[beary605]

i'm not sure how math methods works (it could be about calculation efficiency or something) but any solution should be fine, so long as all the steps are right. though i guess a general rule of thumb is to always try to work with small numbers and as few things as possible, so there's less chance of messing something up (and not noticing it later)
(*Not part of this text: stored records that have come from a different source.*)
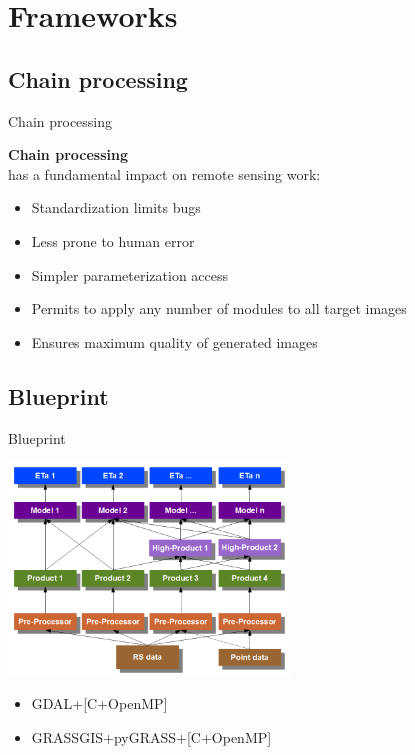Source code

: \documentclass[aspectratio=169,unknownkeysallowed,xcolor=dvipsnames,beamer]{beamer} %
\begin{document}
\section{Frameworks}
\subsection{Chain processing}
\begin{frame}[fragile]{Chain processing}

\textbf{Chain processing}\\
 has a fundamental impact on remote sensing work:\newline\linebreak

\begin{itemize}
 \item Standardization limits bugs
 \item Less prone to human error
 \item Simpler parameterization access
 \item Permits to apply any number of modules to all target images
 \item Ensures maximum quality of generated images
\end{itemize}
\end{frame}

\subsection{Blueprint}
\begin{frame}[fragile]{Blueprint}

\begin{center}
 \includegraphics[width=7.5cm]{chain0}
\end{center}

\begin{itemize}
 \item GDAL+[C+OpenMP]
 \item GRASSGIS+pyGRASS+[C+OpenMP]
\end{itemize}
\end{frame}
\end{document}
first one: i'd say flip the indices first, because then the x and y terms can combine and there'll be less terms to exponentiate
2x^2 * (x^-1*y^2/2xy^-1)^3
= 2x^2 * (y^2*y^1/2x*x^1)^3
= 2x^2 * (y^3/2x^2)^3
= 2x^2 * y^9 / 8x^6
= y^9 / 4x^4

second one: the algebra's a little off but expanding it out is what i'd do
(e^2x + e^-x)*(e^2x - e^-x)
= e^2x*e^2x - e^2x*e^-x + e^-x*e^2x - e^-x*e^-x
= e^4x - e^x + e^x - e^-2x
= e^4x - e^-2x

alternatively the product's of the form (a+b)(a-b) = a^2-b^2 [where a=e^2x, b=e^-x] and you can multiply it like this:
(e^2x + e^-x) * (e^2x - e^-x) = (e^2x)^2 - (e^-x)^2 = e^4x - e^-2x
but both methods are equally good

third one: you got it

fourth one: yeah i'd divide cause it'd keep the x indice small
3 ln(2x) - ln(4x^4) + 2 ln(3x^2)
= ln[(2x)^3)] - ln(4x^4) + ln[(3x^2)^2)]
= ln(8x^3) - ln(4x^4) + ln(9x^4)
= ln(2x^-1) + ln(9x^4)
= ln(18x^3)

there's a little trip-up with multiplying too because of the negative sign on ln(4x^4): if you multiply you'd actually be calculating ln(8x^3) - [ln(4x^4) + ln(9x^4)] = ln(8x^3) - ln(4x^4) - ln(9x^4). i guess you could imagine brackets around the group you want to divide/multiply, and see if that's equivalent to the equation you're trying to simplify (or avoiding negatives in general)

if you wanna double-check your answer you can use wolframalpha or another algebra tool (some of them have step-by-step generators too, though the method they use might not be the prettiest)

anyways, hope that helps

edit: congrats on 666 posts :P